Garden Mansion, Inner City of King’s City, Kingdom of Graycastle.

Theo’s standing in the “Dove and Cylinder” had risen sharply since Roland’s surprise strike on the palace destroyed the Hall of the Sky Dome. Every member showed him a deference that hadn’t existed before, and the intelligence organization, finally given proper shape over the past six months, had become something he could actually use.

He now had direct influence over Skeleton Fingers’ decisions—earned through results, not proximity. He had informants in both the patrol and Black Street who sold him privileged information purely for gold, with no interest in who ultimately benefited. Through the Rats’ heads and their connections to the great nobles, he could access lower-tier intelligence from the upper circles, enough to give him an outline of what the noble houses were planning even if not the specifics.

Today’s report came through those channels.

“Timothy is deploying five hundred men to blockade the Redwater River?” Theo tapped the arm of his chair. “He’s actually doing it?”

“Yes,” Rockhill said. “Half of them are Blood Sail Rats. The boss confirmed it himself. Profitable work—the Rats fought each other over it. A few got hurt or killed in the scramble.”

“Profitable is right,” Clown said with a low whistle. “You block the Redwater, you stop the merchant ships. You stop the merchant ships, you apply the king’s ban. Apply the king’s ban and you confiscate cargo and levy fines. Who’s better at that kind of operation than Rats? Well—” he gestured— “the patrol team has some talent for it too.”

“If half are Rats, the other half must be Timothy’s own guards,” Hill Fawkes said. “I’ve heard there were four hawk-headed ships at the harbor in the countryside this morning.”

Theo’s expression didn’t change, but inwardly he felt the weight of it. Hawk-headed ships were fast inland galleys—slender hulls designed for speed on rivers, sails supplemented by oars, a ram below the waterline and iron boarding hooks along the sides. Once a hawk-head latched onto a merchant vessel, soldiers could cross over in seconds. Escape was nearly impossible.

Four of them, plus five hundred men—over two hundred fully armed guards among the Rats.

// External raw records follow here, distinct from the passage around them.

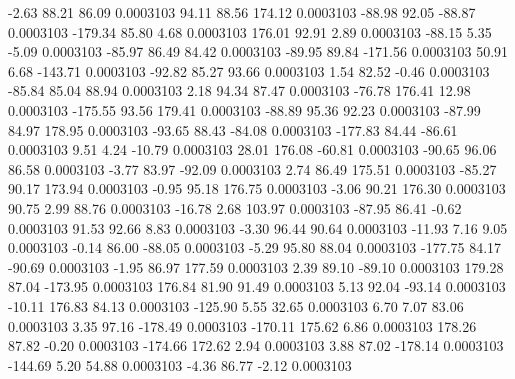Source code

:        -2.63       88.21       86.09     0.0003103
       94.11       88.56      174.12     0.0003103
      -88.98       92.05      -88.87     0.0003103
     -179.34       85.80        4.68     0.0003103
      176.01       92.91        2.89     0.0003103
      -88.15        5.35       -5.09     0.0003103
      -85.97       86.49       84.42     0.0003103
      -89.95       89.84     -171.56     0.0003103
       50.91        6.68     -143.71     0.0003103
      -92.82       85.27       93.66     0.0003103
        1.54       82.52       -0.46     0.0003103
      -85.84       85.04       88.94     0.0003103
        2.18       94.34       87.47     0.0003103
      -76.78      176.41       12.98     0.0003103
     -175.55       93.56      179.41     0.0003103
      -88.89       95.36       92.23     0.0003103
      -87.99       84.97      178.95     0.0003103
      -93.65       88.43      -84.08     0.0003103
     -177.83       84.44      -86.61     0.0003103
        9.51        4.24      -10.79     0.0003103
       28.01      176.08      -60.81     0.0003103
      -90.65       96.06       86.58     0.0003103
       -3.77       83.97      -92.09     0.0003103
        2.74       86.49      175.51     0.0003103
      -85.27       90.17      173.94     0.0003103
       -0.95       95.18      176.75     0.0003103
       -3.06       90.21      176.30     0.0003103
       90.75        2.99       88.76     0.0003103
      -16.78        2.68      103.97     0.0003103
      -87.95       86.41       -0.62     0.0003103
       91.53       92.66        8.83     0.0003103
       -3.30       96.44       90.64     0.0003103
      -11.93        7.16        9.05     0.0003103
       -0.14       86.00      -88.05     0.0003103
       -5.29       95.80       88.04     0.0003103
     -177.75       84.17      -90.69     0.0003103
       -1.95       86.97      177.59     0.0003103
        2.39       89.10      -89.10     0.0003103
      179.28       87.04     -173.95     0.0003103
      176.84       81.90       91.49     0.0003103
        5.13       92.04      -93.14     0.0003103
      -10.11      176.83       84.13     0.0003103
     -125.90        5.55       32.65     0.0003103
        6.70        7.07       83.06     0.0003103
        3.35       97.16     -178.49     0.0003103
     -170.11      175.62        6.86     0.0003103
      178.26       87.82       -0.20     0.0003103
     -174.66      172.62        2.94     0.0003103
        3.88       87.02     -178.14     0.0003103
     -144.69        5.20       54.88     0.0003103
       -4.36       86.77       -2.12     0.0003103
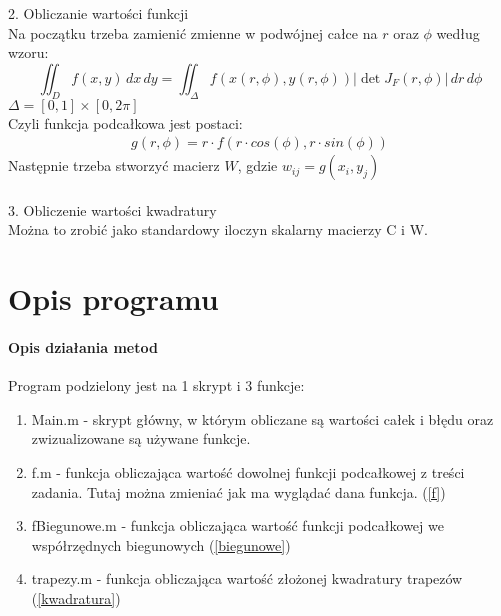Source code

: \documentclass{article}
\begin{document}
2. Obliczanie wartości funkcji \\
Na początku trzeba zamienić zmienne w podwójnej całce na $r$ oraz $\phi$ według wzoru:
\[\iint_D f(x,y) \,dx\,dy = \iint_\Delta f(x(r,\phi),y(r,\phi))|\det J_F(r,\phi)| \,dr\,d\phi\]
$\Delta = [0,1]\times[0,2\pi]$\\
Czyli funkcja podcałkowa jest postaci:
\begin{align}\label{biegunowe}
    g(r,\phi) = r\cdot f(r\cdot cos(\phi),r\cdot sin(\phi))
\end{align}
Następnie trzeba stworzyć macierz $W$, gdzie $w_{ij} = g(x_i, y_j)$\\\\
3. Obliczenie wartości kwadratury\\
Można to zrobić jako standardowy iloczyn skalarny macierzy C i W.

\section{Opis programu}
\paragraph{Opis działania metod\\}
Program podzielony jest na 1 skrypt i 3 funkcje:
\begin{enumerate}
    \item Main.m - skrypt główny, w którym obliczane są wartości całek i błędu oraz zwizualizowane są używane funkcje.
    \item f.m - funkcja obliczająca wartość dowolnej funkcji podcałkowej z treści zadania. Tutaj można zmieniać jak ma wyglądać dana funkcja. (\ref{f})
    \item fBiegunowe.m - funkcja obliczająca wartość funkcji podcałkowej we współrzędnych biegunowych (\ref{biegunowe})
    \item trapezy.m - funkcja obliczająca wartość złożonej kwadratury trapezów (\ref{kwadratura})
\end{enumerate}
\end{document}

They’d had wind of Timothy’s blockade scheme before the Months of Demons, but most had expected him to restrict the canal at King’s City. A full blockade between the Western and Central Regions was another order of magnitude: it would enrage the lords of Silver City and Redwater City, men who profited heavily from that trade route. No one had believed Timothy would actually do it.

But with four warships and the right positioning, he didn’t need to hold a fixed point. His fleet could simply move—hunt merchant convoys anywhere on the river, act as pirates on water and bandits on the adjacent roads. No lord without a comparable naval force could oppose him. He’d eat the anger of Silver City and Redwater City and absorb the cost, because cutting Roland’s supply line was worth more to him than their goodwill.

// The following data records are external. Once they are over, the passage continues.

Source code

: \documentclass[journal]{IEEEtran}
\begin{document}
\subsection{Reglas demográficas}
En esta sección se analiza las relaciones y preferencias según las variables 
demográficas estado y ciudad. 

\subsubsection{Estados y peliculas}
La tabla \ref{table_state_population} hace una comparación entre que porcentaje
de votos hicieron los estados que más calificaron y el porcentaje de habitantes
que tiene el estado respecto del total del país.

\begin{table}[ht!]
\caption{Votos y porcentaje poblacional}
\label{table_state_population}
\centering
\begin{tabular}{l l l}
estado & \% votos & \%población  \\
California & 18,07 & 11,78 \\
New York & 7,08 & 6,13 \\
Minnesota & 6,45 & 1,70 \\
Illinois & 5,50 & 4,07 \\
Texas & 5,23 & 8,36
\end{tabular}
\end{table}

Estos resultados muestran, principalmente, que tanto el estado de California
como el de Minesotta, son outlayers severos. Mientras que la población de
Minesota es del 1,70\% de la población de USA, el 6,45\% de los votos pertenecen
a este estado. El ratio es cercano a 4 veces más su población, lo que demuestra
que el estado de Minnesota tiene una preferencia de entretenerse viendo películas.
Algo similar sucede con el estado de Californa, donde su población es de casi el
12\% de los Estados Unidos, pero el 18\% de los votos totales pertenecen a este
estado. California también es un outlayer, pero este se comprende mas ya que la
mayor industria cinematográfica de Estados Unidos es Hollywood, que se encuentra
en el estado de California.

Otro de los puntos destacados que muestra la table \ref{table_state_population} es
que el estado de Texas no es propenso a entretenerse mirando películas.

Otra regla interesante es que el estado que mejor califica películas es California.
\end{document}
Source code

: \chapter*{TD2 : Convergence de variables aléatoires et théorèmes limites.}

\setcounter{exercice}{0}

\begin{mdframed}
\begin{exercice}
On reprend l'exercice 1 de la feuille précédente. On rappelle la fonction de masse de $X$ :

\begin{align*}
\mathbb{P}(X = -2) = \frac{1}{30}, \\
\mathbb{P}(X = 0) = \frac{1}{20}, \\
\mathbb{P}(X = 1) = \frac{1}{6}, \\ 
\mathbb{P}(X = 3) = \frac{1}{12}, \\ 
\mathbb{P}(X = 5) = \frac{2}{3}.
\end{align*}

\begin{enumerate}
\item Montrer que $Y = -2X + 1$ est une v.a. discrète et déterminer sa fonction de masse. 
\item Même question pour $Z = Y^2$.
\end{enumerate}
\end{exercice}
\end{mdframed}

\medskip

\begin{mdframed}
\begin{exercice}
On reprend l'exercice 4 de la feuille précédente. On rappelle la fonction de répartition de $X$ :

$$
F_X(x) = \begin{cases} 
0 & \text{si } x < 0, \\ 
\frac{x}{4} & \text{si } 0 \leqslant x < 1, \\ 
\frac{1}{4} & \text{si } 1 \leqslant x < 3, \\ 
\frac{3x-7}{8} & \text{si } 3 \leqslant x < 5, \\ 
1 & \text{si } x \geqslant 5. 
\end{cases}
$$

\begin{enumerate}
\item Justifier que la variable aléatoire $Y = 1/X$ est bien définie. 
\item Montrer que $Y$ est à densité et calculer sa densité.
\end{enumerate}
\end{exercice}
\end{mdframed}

Neverwinter’s needs have grown dramatically this year, Theo thought. The merger with Longsong alone would have expanded demand. With Timothy controlling the river, the Western Region’s imports could be strangled before the summer.

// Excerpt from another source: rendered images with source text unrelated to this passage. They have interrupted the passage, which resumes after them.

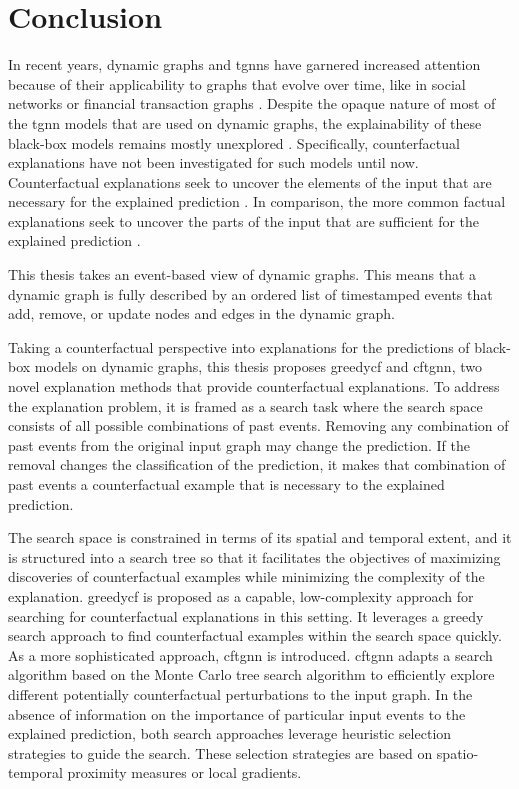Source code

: \section{Conclusion}
\label{s_Conclusion}

In recent years, dynamic graphs and \glspl{tgnn} have garnered increased attention because of their applicability to graphs that evolve over time, like in social networks \cite{rossi_temporal_2020} or financial transaction graphs \cite{trivedi_dyrep_2019}. Despite the opaque nature of most of the \gls{tgnn} models that are used on dynamic graphs, the explainability of these black-box models remains mostly unexplored \cite{xia_explaining_2023}. Specifically, counterfactual explanations have not been investigated for such models until now. Counterfactual explanations seek to uncover the elements of the input that are necessary for the explained prediction \cite{tan_learning_2022}. In comparison, the more common factual explanations seek to uncover the parts of the input that are sufficient for the explained prediction \cite{tan_learning_2022}.

This thesis takes an event-based view of dynamic graphs. This means that a dynamic graph is fully described by an ordered list of timestamped events that add, remove, or update nodes and edges in the dynamic graph.

Taking a counterfactual perspective into explanations for the predictions of black-box models on dynamic graphs, this thesis proposes \gls{greedycf} and \gls{cftgnn}, two novel explanation methods that provide counterfactual explanations. To address the explanation problem, it is framed as a search task where the search space consists of all possible combinations of past events. Removing any combination of past events from the original input graph may change the prediction. If the removal changes the classification of the prediction, it makes that combination of past events a counterfactual example that is necessary to the explained prediction.

The search space is constrained in terms of its spatial and temporal extent, and it is structured into a search tree so that it facilitates the objectives of maximizing discoveries of counterfactual examples while minimizing the complexity of the explanation. \gls{greedycf} is proposed as a capable, low-complexity approach for searching for counterfactual explanations in this setting. It leverages a greedy search approach to find counterfactual examples within the search space quickly. As a more sophisticated approach, \gls{cftgnn} is introduced. \gls{cftgnn} adapts a search algorithm based on the Monte Carlo tree search algorithm to efficiently explore different potentially counterfactual perturbations to the input graph. In the absence of information on the importance of particular input events to the explained prediction, both search approaches leverage heuristic selection strategies to guide the search. These selection strategies are based on spatio-temporal proximity measures or local gradients.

“We have to get word to His Highness immediately,” Theo said.

Wings in the courtyard. He stood and crossed to the back door.

The gray falcon dropped from above and settled on his shoulder like a breath—almost weightless, already steady. The circus members bowed their heads and pressed hands to chests in unison: the gesture of respect for a message from the West.

Theo lifted the note from the bird’s leg and read it.

He laughed.

He knew he shouldn’t—an intelligence officer was supposed to contain himself, read blankly, fold the paper, give a calm summary. He couldn’t. “We don’t need to worry about it anymore,” he said, the laughter still audible.

“His Highness already knows?” Hill asked.

“No. But he’s going to solve it once and for all.” He looked around the room. “The First Army has already left for King’s City.”

The room went very quiet.

“The spring offensive,” Clown said, carefully, as if checking whether he’d understood.

“Yes.” Theo had known Roland would move this year. He hadn’t known when—the prince had deliberately kept the specific timing from even his intelligence contacts, correctly judging that secrecy mattered more than coordination. Now it was obvious: the attack was timed for spring plowing season, the moment Timothy’s attention and forces would be most fractured. Theo had waited years for this word, and he hadn’t expected it to feel like this—like something finally and irrevocably beginning.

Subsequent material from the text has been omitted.